Porque ya no vivía obsesionado.

– Y después tú cogiste la pistola y te disparaste en el hombro -dijo Rebus enfatizando las palabras-. ¿Y luego volviste a colocársela en la mano?

– Sí. En la otra mano llevaba la nota que yo le había dejado, y se la quité.

– ¿Y las huellas dactilares?

– Limpié la pistola con la camisa, como en las películas.

– Pero cuando llegaste allí para matarlos, deberías ir decidido a que todos lo supieran. ¿Por qué cambiaste de idea?

El muchacho se encogió de hombros.

– Porque surgió la oportunidad. ¿Sabemos en realidad por qué hacemos las cosas cuando nos arrastra un impulso? A veces nos dejamos llevar por los instintos. Los malos pensamientos… -añadió volviéndose hacia su padre.

Y en ese momento su padre se lanzó sobre él para agarrarle del cuello y los dos cayeron del sofá rodando por el suelo.
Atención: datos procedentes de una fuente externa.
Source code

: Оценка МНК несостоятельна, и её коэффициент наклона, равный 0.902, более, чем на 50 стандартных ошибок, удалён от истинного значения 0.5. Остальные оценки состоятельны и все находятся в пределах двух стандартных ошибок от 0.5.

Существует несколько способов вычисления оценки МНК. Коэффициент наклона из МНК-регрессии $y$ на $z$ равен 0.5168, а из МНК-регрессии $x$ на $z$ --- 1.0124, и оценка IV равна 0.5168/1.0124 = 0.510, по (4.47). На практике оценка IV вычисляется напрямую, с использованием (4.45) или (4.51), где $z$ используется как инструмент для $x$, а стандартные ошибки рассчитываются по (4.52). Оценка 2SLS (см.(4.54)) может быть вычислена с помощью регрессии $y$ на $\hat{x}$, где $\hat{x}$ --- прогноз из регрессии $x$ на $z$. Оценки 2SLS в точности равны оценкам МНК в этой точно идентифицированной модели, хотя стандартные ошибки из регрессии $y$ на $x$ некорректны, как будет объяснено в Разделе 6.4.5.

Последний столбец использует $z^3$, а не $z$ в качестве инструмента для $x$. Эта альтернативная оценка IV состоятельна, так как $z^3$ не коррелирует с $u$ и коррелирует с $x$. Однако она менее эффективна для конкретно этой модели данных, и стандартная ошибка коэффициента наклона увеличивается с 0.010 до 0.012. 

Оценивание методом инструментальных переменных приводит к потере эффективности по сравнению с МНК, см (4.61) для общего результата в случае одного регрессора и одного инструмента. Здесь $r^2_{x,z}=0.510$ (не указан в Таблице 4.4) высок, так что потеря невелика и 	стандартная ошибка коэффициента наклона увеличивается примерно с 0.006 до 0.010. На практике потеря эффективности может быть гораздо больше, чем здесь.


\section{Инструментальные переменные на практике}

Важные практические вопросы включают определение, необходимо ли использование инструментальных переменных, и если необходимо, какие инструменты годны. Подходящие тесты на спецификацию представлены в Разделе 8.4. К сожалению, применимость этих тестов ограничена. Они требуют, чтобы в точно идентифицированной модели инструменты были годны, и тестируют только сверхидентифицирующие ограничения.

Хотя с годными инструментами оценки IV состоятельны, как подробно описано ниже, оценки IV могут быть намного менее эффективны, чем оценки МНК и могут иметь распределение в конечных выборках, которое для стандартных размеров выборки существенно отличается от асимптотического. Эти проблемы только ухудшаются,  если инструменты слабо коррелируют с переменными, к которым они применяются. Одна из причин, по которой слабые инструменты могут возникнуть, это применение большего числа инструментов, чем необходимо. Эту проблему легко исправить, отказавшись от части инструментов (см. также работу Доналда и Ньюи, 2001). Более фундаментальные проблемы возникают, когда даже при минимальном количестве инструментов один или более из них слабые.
– ¡Maldito cabrón! -gritó Jack Bell-. ¿Sabes lo que has hecho? ¡Esto es mi ruina! ¡Has destrozado mi carrera!

Rebus y Hogan los separaron; el padre continuó rezongando y profiriendo maldiciones mientras el hijo, más bien sereno, observaba atento aquella ira incoherente como si fuese algo que deseara conservar como un valioso recuerdo. Se abrió la puerta y apareció Kate. A Rebus le asaltó el deseo de obligar a James Bell a arrodillarse ante ella para que la pidiera perdón. La joven contempló la escena.
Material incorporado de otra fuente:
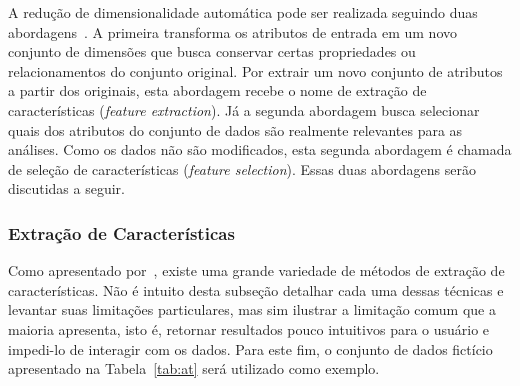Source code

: A redução de dimensionalidade automática pode ser realizada
seguindo duas abordagens~\cite{Pudil1998}. A primeira
transforma os atributos de entrada em um novo conjunto de
dimensões que busca conservar certas propriedades ou
relacionamentos do conjunto original. Por extrair um novo
conjunto de atributos a partir dos originais, esta abordagem
recebe o nome de extração de características (\emph{feature
extraction}). Já a segunda abordagem busca selecionar quais
dos atributos do conjunto de dados são realmente relevantes
para as análises. Como os dados não são
modificados, esta segunda abordagem é chamada de seleção de
características (\emph{feature selection}). Essas duas
abordagens serão discutidas a seguir.

\subsubsection{Extração de Características}

Como apresentado por~\citet{Maaten2009}, existe uma grande
variedade de métodos de extração de características. Não é
intuito desta subseção detalhar cada uma dessas técnicas e
levantar suas limitações particulares, mas sim ilustrar a
limitação comum que a maioria apresenta, isto é, retornar
resultados pouco intuitivos para o usuário e impedi-lo de
interagir com os dados. Para este fim, o conjunto de dados
fictício apresentado na Tabela~\ref{tab:at} será utilizado como
exemplo.

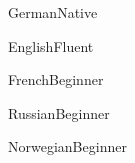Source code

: \documentclass[a4paper,10pt]{cv}
\begin{document}
\begin{multicols}{2}
      \end{multicols}
      \vspace{-1.2em}
      \begin{multicols}{3}
        \begin{cvShortSkillItem}{German}{Native}
        \end{cvShortSkillItem}
        \begin{cvShortSkillItem}{English}{Fluent}
        \end{cvShortSkillItem}
        \begin{cvShortSkillItem}{French}{Beginner}
        \end{cvShortSkillItem}
        \begin{cvShortSkillItem}{Russian}{Beginner}
        \end{cvShortSkillItem}
        \begin{cvShortSkillItem}{Norwegian}{Beginner}
        \end{cvShortSkillItem}
      \end{multicols}
\end{document}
– ¿Jack…? -dijo a media voz.

Jack Bell, a quien Rebus sujetaba con fuerza por detrás, la miró como si fuera una extraña.

– Vete, Kate -dijo el diputado-. Márchate a tu casa.

– No entiendo…

James Bell, sin oponer resistencia a Hogan, que le agarraba, miró hacia la puerta y luego hacia donde estaban su padre y Rebus. En su cara se esbozó lentamente una sonrisa.

– ¿Se lo decís vosotros o se lo digo yo…?

Capítulo 25

– No puedo creerlo -volvió a decir Siobhan.

La llamada de Rebus se había prolongado durante todo el trayecto desde la comisaría al ya cercano aeródromo.

– A mí también me cuesta creerlo.

Iba por la A 8 en dirección oeste. Miró el retrovisor y puso el intermitente para adelantar a un taxi en el que viajaba un hombre de negocios que leía tranquilamente el periódico antes de coger el avión. Siobhan sintió ganas de parar en el arcén, salir del coche y gritar para desahogar la confusión de sentimientos que la embargaban. ¿Era por la excitación de que se hubiera resuelto el caso? Dos en realidad: el caso Herdman y el homicidio de Fairstone. ¿O era por la frustración de no haber estado presente?

– ¿Y no habrá matado también a Herdman? -preguntó ella.